Much like with the druid, a higher level paladin can use a better mount by taking a slight penalty to the paladin's effective level when determining the mount's bonus abilities. This is usually a spectacularly good deal.

A level 6 paladin can ride around on a unicorn, which is a horse except stronger, tougher, faster, more nimble, possessing an enchanted weapon, thicker hide, the ability to heal wounds and poisons, the ability to also detect evil faster than a paladin, a bucket of immunities to things like poisons and mind control along with a permanent magic circle against evil effect which means the paladin and everyone within 10 feet has better saves and AC against evil creatures (most of the things a paladin fights are evil) in addition to being immune to mind control.

We are not done here.

The paladin's mount abilities take that unicorn and make it tougher still, giving it a thicker hide, stronger body, the ability to share saves and spells as well as take half damage from area attacks on a failed save, and no damage on a successful one.

We are not done here.

A unicorn can wear barding to further increase its AC from a respectable 22 to something like 26 or more (28 against evil characters thanks to magic circle). If you can't afford barding, mage armor will suffice, as will the paladin's own golden barding spell, which is like mage armor except it's for horses and scales with caster level (eventually matching plate armor). Slather on spells like barkskin or magic vestment and your unicorn's AC climbs into the 30s.

We are not done here.

A 6th level paladin can either spend a feat or take a level in Planar Paladin, sacrificing a use of Remove Disease to change your mount into a celestial version. A 6th level paladins' mount will have DR 5/magic, and there are not a whole lot of monsters a 6th level paladin will face that have access to magic weapons.

We are not done here.

Paladin mounts have a minimum of 6 intelligence, above the 3 necessary to be barely sapient and qualify for normal character options. A unicorn has 10 intelligence, making it as smart as the average human (and perfectly capable of talking). A 6th level paladin's unicorn mount will have three feats thanks to its boosted hit dice, and with rules for retraining you can tag out some of its lousier starting feats like Skill Focus (Survival) in exchange for something more interesting. Like stuff from Tome of Battle: the Book of Nine Swords. Two feats can dip into the Devoted Spirit school of fighting, letting you pick up the Iron Guard's Glare stance. While in this stance, enemies within your unicorn's reach take a -4 penalty to attacks against anything that isn't the unicorn (the stance itself is the predecessor to 4e's marking system). So your enemy can either attack you or your allies (and likely miss) or go for your mighty steed. At this point, with 30 AC, 60+ HP, healing abilities, and DR 5/magic, it's not so much a mount as it is a sparkling Robocop who eats personal weaponry for breakfast while you sit atop of it and smite evil with your lance.


Pretty much this

If that's a bit too bullshit for your taste, you can always go for something a bit more reasonable. Take a hippogriff, griffon, giant owl, giant eagle, or pegasus as your mount at level 6, 7 or 8 and you will have all-day flight at a time when even the wizard struggles to stay aloft more than half an hour each day. Pegasi in particular are not only flying, but the fastest on land or in the air compared to the other flying mounts (at 120 ft fly speed, 60 foot ground speed, it's 20% faster than its next competitor, the hippogriff), and you can always take improved flight as one of your mount's feats to upgrade from average maneuverability to good maneuverability, granting your mount Vertical Take-Off and Landing capabilities along with the ability to hover. If you share the Fire Emblem fear of archers, the Magic Item Compendium has an armor crystal that can be mounted into a shield to grant an improved AC against ranged attacks and the ability to Deflect Arrows (assuming you don't want to spend money on getting a shield that does it anyways) so your falcoknight dreams can continue unhindered. Your pegasus doesn't even have to be proficient in the shield if you can't afford it, since nonproficiency just gives a penalty to attack rolls, and it's not as though you need your mobility platform to bite someone to death.

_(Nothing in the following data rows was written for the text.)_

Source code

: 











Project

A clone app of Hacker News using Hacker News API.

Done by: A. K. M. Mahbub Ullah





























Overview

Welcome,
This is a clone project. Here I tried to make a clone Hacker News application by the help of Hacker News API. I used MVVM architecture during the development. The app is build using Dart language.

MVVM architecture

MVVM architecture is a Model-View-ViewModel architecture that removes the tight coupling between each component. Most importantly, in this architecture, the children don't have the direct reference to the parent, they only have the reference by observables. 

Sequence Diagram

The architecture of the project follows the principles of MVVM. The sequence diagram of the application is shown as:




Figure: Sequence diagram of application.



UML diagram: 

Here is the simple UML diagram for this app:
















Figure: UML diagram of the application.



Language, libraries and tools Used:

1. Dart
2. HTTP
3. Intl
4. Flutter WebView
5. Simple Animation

Now, those who are fond of things such as "reason" may think "well, My Little Murderpony is nice and all, but there's no way you're fitting a horse into a dungeon." Those people forget that D&D is many things, but very few of them ever make sense.

Any creature in the game is capable of squeezing to pass through a space that's at least half its size. A horse, as a creature occupy a 10 foot by 10 foot square (as of 3.5e) can thus squeeze into any 5 foot by 5 foot square, traveling at half speed and taking a -4 penalty to attacks and AC. Even with those penalties, your unicorn terminator is at still as tough and as fast as your average fighter, if not better. They can't fit through small-sized spaces, but then again most player characters are unlikely to chase kobolds into tunnels.

"Well," others may think, "that's corridors covered, but good luck getting your horse across elevation changes."

Guess what? Rules As Written, there's nothing that prevents your horse from making Climb checks. Lack of gripping appendages is not a factor. Stairs, cliff faces, you can even climb a rope- in fact, the unicorn's high Strength means that it's probably better climbing a rope than the wizard is (and a better jumper too. In fact, thanks to high strength and speed, an elephant in D&D is a better jumper than a cat, even though in real life elephants are too big to jump and risk serious injury just by falling over). If your DM is still some sort of house-ruling tyrant, you can always solve your elevation problem via spell, item or even just dismissing your mount and summoning it back later. All this is assuming you're not riding on a VTOL pegasus who can just fly up wherever you need to go.


If only someone had read the PHB, this never would have happened.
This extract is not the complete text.